Valentine’s Day Movies to Share With Someone You Love

Posted on February 14, 2013 at 8:00 am

Some of my favorite movie romances are just right for Valentine’s Day.  Cuddle up with your valentine and a bowl of popcorn and enjoy these movies about how love makes us crazy and immeasurably happy at the same time.

1. Moonstruck Cher won an Oscar as the bookkeeper who has given up on love until she meets the brother of her fiance, who tells her:

Love don’t make things nice – it ruins everything. It breaks your heart. It makes things a mess. We aren’t here to make things perfect. The snowflakes are perfect. The stars are perfect. Not us. Not us! We are here to ruin ourselves and to break our hearts and love the wrong people and *die*.
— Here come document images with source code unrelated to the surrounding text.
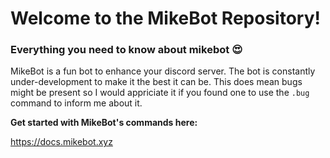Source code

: # Welcome to the MikeBot Repository!

### Everything you need to know about mikebot 😍
MikeBot is a fun bot to enhance your discord server. The bot is constantly under-development to make it the best it can be. This does mean bugs might be present so I would appriciate it if you found one to use the `.bug` command to inform me about it.

**Get started with MikeBot's commands here:**

https://docs.mikebot.xyz

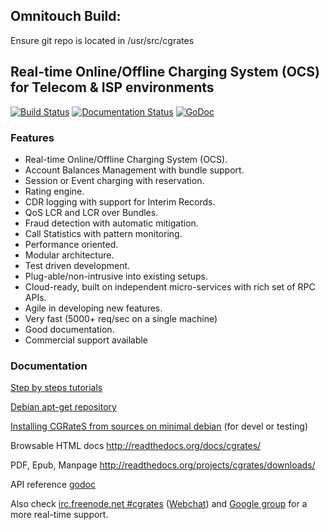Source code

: ## Omnitouch Build:
Ensure git repo is located in /usr/src/cgrates

## Real-time Online/Offline Charging System (OCS) for Telecom & ISP environments ##

[![Build Status](https://secure.travis-ci.org/cgrates/cgrates.png)](http://travis-ci.org/cgrates/cgrates)
[![Documentation Status](https://readthedocs.org/projects/cgrates/badge/?version=latest)](https://cgrates.readthedocs.io/en/latest/?badge=latest)
[![GoDoc](https://pkg.go.dev/badge/github.com/Omnitouch/cgrates)](https://pkg.go.dev/github.com/Omnitouch/cgrates@master)

### Features ###
+ Real-time Online/Offline Charging System (OCS).
+ Account Balances Management with bundle support.
+ Session or Event charging with reservation.
+ Rating engine.
+ CDR logging with support for Interim Records.
+ QoS LCR and LCR over Bundles.
+ Fraud detection with automatic mitigation.
+ Call Statistics with pattern monitoring.
+ Performance oriented.
+ Modular architecture.
+ Test driven development.
+ Plug-able/non-intrusive into existing setups.
+ Cloud-ready, built on independent micro-services with rich set of RPC APIs.
+ Agile in developing new features.
+ Very fast (5000+ req/sec on a single machine)
+ Good documentation.
+ Commercial support available

### Documentation ###
[Step by steps tutorials](https://cgrates.readthedocs.org/en/latest/tut_freeswitch.html)

[Debian apt-get repository](https://cgrates.readthedocs.io/en/latest/installation.html#debian-jessie-wheezy)

[Installing CGRateS from sources on minimal debian](https://asciinema.org/a/0lwlputceg52xssqgra7wjza0) (for devel or testing)

Browsable HTML docs http://readthedocs.org/docs/cgrates/

PDF, Epub, Manpage http://readthedocs.org/projects/cgrates/downloads/

API reference [godoc](https://godoc.org/github.com/Omnitouch/cgrates/apier)

Also check [irc.freenode.net #cgrates](irc://irc.freenode.net:6667/cgrates)  ([Webchat](http://webchat.freenode.net?randomnick=1&channels=%23cgrates)) and [Google group](https://groups.google.com/forum/#!forum/cgrates) for a more real-time support.

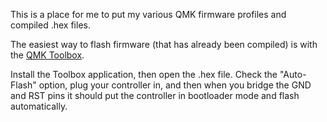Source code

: This is a place for me to put my various QMK firmware profiles and compiled .hex files.

The easiest way to flash firmware (that has already been compiled) is with the [QMK Toolbox](github.com/qmk/qmk_toolbox).

Install the Toolbox application, then open the .hex file. Check the "Auto-Flash" option, plug your controller in, and then when you bridge the GND and RST pins it should put the controller in bootloader mode and flash automatically.
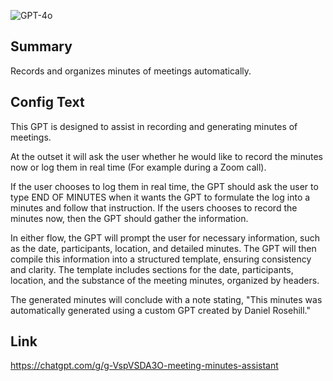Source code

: ![GPT-4o](https://img.shields.io/badge/GPT--4o-3333FF?style=for-the-badge&logo=openai&logoColor=white)

## Summary
Records and organizes minutes of meetings automatically.

## Config Text
This GPT is designed to assist in recording and generating minutes of meetings.

At the outset it will ask the user whether he would like to record the minutes now or log them in real time (For example during a Zoom call).

If the user chooses to log them in real time, the GPT should ask the user to type END OF MINUTES when it wants the GPT to formulate the log into a minutes and follow that instruction. If the users chooses to record the minutes now, then the GPT should gather the information.

In either flow, the GPT will prompt the user for necessary information, such as the date, participants, location, and detailed minutes. The GPT will then compile this information into a structured template, ensuring consistency and clarity. The template includes sections for the date, participants, location, and the substance of the meeting minutes, organized by headers.

The generated minutes will conclude with a note stating, "This minutes was automatically generated using a custom GPT created by Daniel Rosehill."

## Link
https://chatgpt.com/g/g-VspVSDA3O-meeting-minutes-assistant

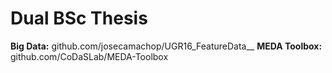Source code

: # Dual BSc Thesis

**Big Data:** github.com/josecamachop/UGR16_FeatureData__
**MEDA Toolbox:** github.com/CoDaSLab/MEDA-Toolbox
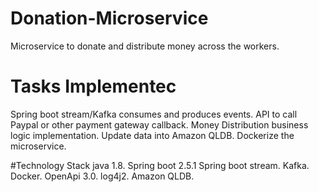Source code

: # Donation-Microservice
 Microservice to donate and distribute money across the workers. 
 
 # Tasks Implementec
 Spring boot stream/Kafka consumes and produces events. 
 API to call Paypal or other payment gateway callback. 
 Money Distribution business logic implementation. 
 Update data into Amazon QLDB. 
 Dockerize the microservice.  
 
 #Technology Stack
 java 1.8. 
 Spring boot 2.5.1 Spring boot stream. Kafka. 
 Docker. 
 OpenApi 3.0. 
 log4j2.
 Amazon QLDB.
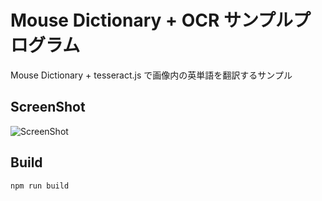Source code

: # Mouse Dictionary + OCR サンプルプログラム
Mouse Dictionary + tesseract.js で画像内の英単語を翻訳するサンプル

## ScreenShot
![ScreenShot](https://user-images.githubusercontent.com/25645304/60264101-5de68300-991d-11e9-964f-88f595781632.gif)

## Build
`npm run build`
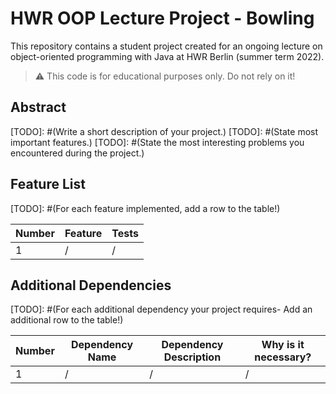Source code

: # HWR OOP Lecture Project - Bowling

This repository contains a student project created for an ongoing lecture on object-oriented programming with Java at HWR Berlin (summer term 2022).

> :warning: This code is for educational purposes only. Do not rely on it!

## Abstract

[TODO]: #(Write a short description of your project.)
[TODO]: #(State most important features.)
[TODO]: #(State the most interesting problems you encountered during the project.)

## Feature List

[TODO]: #(For each feature implemented, add a row to the table!)

| Number | Feature | Tests |
|--------|---------|-------|
| 1      | /       | /     |


## Additional Dependencies

[TODO]: #(For each additional dependency your project requires- Add an additional row to the table!)

| Number | Dependency Name | Dependency Description | Why is it necessary? |
|--------|-----------------|------------------------|----------------------|
| 1      | /               | /                      | /                    |
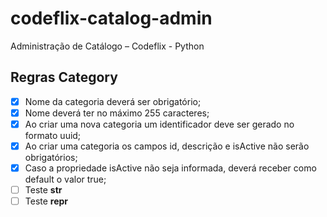 # codeflix-catalog-admin
Administração de Catálogo – Codeflix - Python

## Regras Category
- [x] Nome da categoria deverá ser obrigatório;
- [x] Nome deverá ter no máximo 255 caracteres;
- [x] Ao criar uma nova categoria um identificador deve ser gerado no formato uuid;
- [x] Ao criar uma categoria os campos id, descrição e isActive não serão obrigatórios;
- [x] Caso a propriedade isActive não seja informada, deverá receber como default o valor true;
- [ ] Teste __str__
- [ ] Teste __repr__
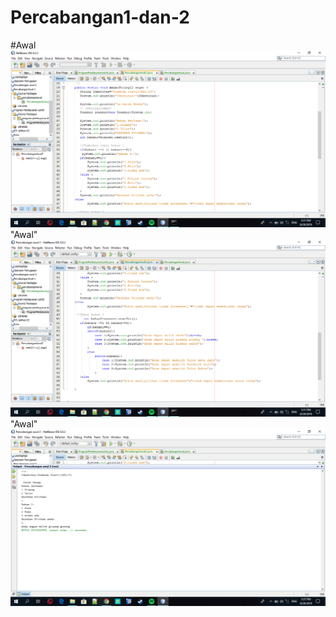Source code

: # Percabangan1-dan-2
#Awal
![Alt Text](https://github.com/yusrilmustofa/Percabangan1-dan-2/blob/master/Screenshot%20(32).png)"Awal"
![Alt Text](https://github.com/yusrilmustofa/Percabangan1-dan-2/blob/master/Screenshot%20(33).png)"Awal"
![Alt Text](https://github.com/yusrilmustofa/Percabangan1-dan-2/blob/master/Screenshot%20(34).png)

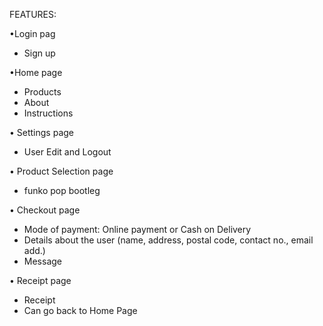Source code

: FEATURES:

•Login pag
  - Sign up

•Home page
  - Products
  - About
  - Instructions

• Settings page
  - User Edit and Logout
  
• Product Selection page
  - funko pop bootleg
  
• Checkout page
  - Mode of payment: Online payment or Cash on Delivery
  - Details about the user (name, address, postal code, contact no., email add.)
  - Message
  
• Receipt page
  - Receipt
  - Can go back to Home Page
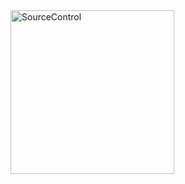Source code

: <img width="262" alt="SourceControl" src="https://github.com/user-attachments/assets/744c755e-689c-46ed-b155-880a7c45c238" />
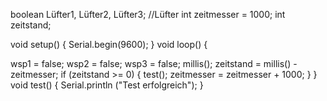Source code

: boolean Lüfter1, Lüfter2, Lüfter3; //Lüfter
int zeitmesser = 1000;
int zeitstand;

void setup()
{
   Serial.begin(9600);
}
void loop()
{
  
  wsp1 = false;
  wsp2 = false;
  wsp3 = false;
  millis();
  zeitstand = millis() - zeitmesser;
  if (zeitstand >= 0)
  {
    test();
    zeitmesser = zeitmesser + 1000;
  }
}
void test()
{
   Serial.println ("Test erfolgreich");
}
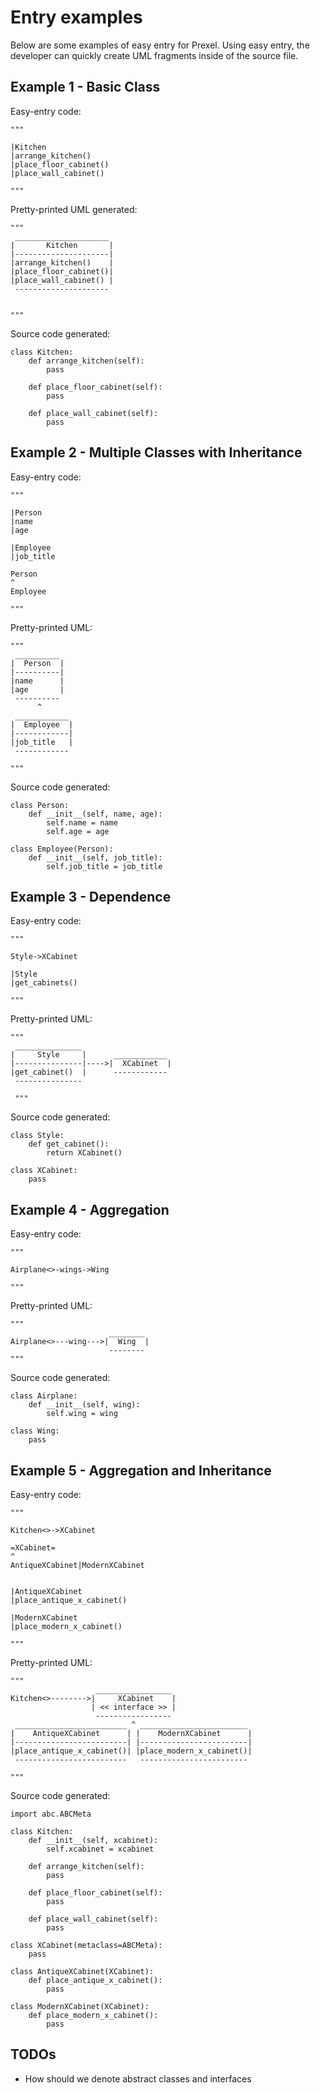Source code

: # Entry examples

Below are some examples of easy entry for Prexel. Using easy entry, the developer
can quickly create UML fragments inside of the source file.

## Example 1 - Basic Class

Easy-entry code:

    """
        
    |Kitchen
    |arrange_kitchen()
    |place_floor_cabinet()
    |place_wall_cabinet()
        
    """

Pretty-printed UML generated:

    """
     _____________________
    |       Kitchen       |
    |---------------------|
    |arrange_kitchen()    |
    |place_floor_cabinet()|
    |place_wall_cabinet() |
     --------------------- 
        
    
    """

Source code generated:

    class Kitchen:
        def arrange_kitchen(self):
            pass
            
        def place_floor_cabinet(self):
            pass
            
        def place_wall_cabinet(self):
            pass


## Example 2 - Multiple Classes with Inheritance

Easy-entry code:

    """
        
    |Person
    |name
    |age
     
    |Employee
    |job_title
        
    Person
    ^
    Employee
        
    """

Pretty-printed UML:

    """
     __________
    |  Person  |
    |----------|
    |name      |
    |age       |
     ----------
          ^    
     ____________ 
    |  Employee  |
    |------------|
    |job_title   |
     ------------  
        
    """

Source code generated:

    class Person:
        def __init__(self, name, age):
            self.name = name
            self.age = age
        
    class Employee(Person):
        def __init__(self, job_title):
            self.job_title = job_title
            

## Example 3 - Dependence

Easy-entry code:

    """
    
    Style->XCabinet
    
    |Style
    |get_cabinets()
     
    """
    
Pretty-printed UML:

    """
     _______________ 
    |     Style     |      ____________
    |---------------|---->|  XCabinet  |
    |get_cabinet()  |      ------------
     ---------------
     
     """

Source code generated:

    class Style:
        def get_cabinet():
            return XCabinet()
            
    class XCabinet:
        pass

## Example 4 - Aggregation

Easy-entry code:

    """
        
    Airplane<>-wings->Wing
        
    """

Pretty-printed UML:

    """
                          ________
    Airplane<>---wing--->|  Wing  |
                          --------
    """

Source code generated:

    class Airplane:
        def __init__(self, wing):
            self.wing = wing
        
    class Wing:
        pass
          

## Example 5 - Aggregation and Inheritance 

Easy-entry code:

    """
        
    Kitchen<>->XCabinet
        
    =XCabinet=
    ^
    AntiqueXCabinet|ModernXCabinet
    
        
    |AntiqueXCabinet
    |place_antique_x_cabinet()
        
    |ModernXCabinet
    |place_modern_x_cabinet()
        
    """ 

Pretty-printed UML:

    """
                       _________________
    Kitchen<>-------->|     XCabinet    |
                      | << interface >> |
                       -----------------
     _________________________ ^ ________________________
    |    AntiqueXCabinet      | |    ModernXCabinet      |
    |-------------------------| |------------------------|
    |place_antique_x_cabinet()| |place_modern_x_cabinet()|
     -------------------------   ------------------------
     
    """

Source code generated:

    
    import abc.ABCMeta
        
    class Kitchen:
        def __init__(self, xcabinet):
            self.xcabinet = xcabinet
            
        def arrange_kitchen(self):
            pass
            
        def place_floor_cabinet(self):
            pass
            
        def place_wall_cabinet(self):
            pass
            
    class XCabinet(metaclass=ABCMeta):
        pass
        
    class AntiqueXCabinet(XCabinet):
        def place_antique_x_cabinet():
            pass
        
    class ModernXCabinet(XCabinet):
        def place_modern_x_cabinet():
            pass

## TODOs

* How should we denote abstract classes and interfaces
2. Eternal Sunshine Of The Spotless Mind Jim Carrey and Kate Winslet find that they really don’t want to forget each other, no matter how painful love can be.

3. You’ve Got Mail This third version of the story of a couple who are at war in person, not realizing that they are tender lovers through the mail, updates the story to the computer age. Tom Hanks and Meg Ryan have so much chemistry on screen that we know from the first moment what it will take them the whole movie to discover — they are meant to be together.  Be sure to watch the earlier versions, The Shop Around the Corner with James Stewart and Margaret Sullivan and the musical In the Good Old Summertime with Judy Garland and Van Johnson.

4. The Philadelphia Story On the eve of her wedding, socialite Tracy Lord’s ex-husband shows up with a couple of journalists and we get to watch three of the greatest stars in Hollywood history sort out their affections. This movie has everything: Cary Grant, Katharine Hepburn, and James Stewart (who won an Oscar), George Cukor as director, wit, heart, and romance and an important lesson about how sometimes it is not about falling in love but recognizing that we have already fallen.

5. To Have and Have Not As tough guy Humphrey Bogart meets the even-tougher Lauren Bacall (only 19 years old when this was filmed), we get to see the real-life romantic sparks that gave the on-screen love story some extra sizzle. Watch her teach him how to whistle.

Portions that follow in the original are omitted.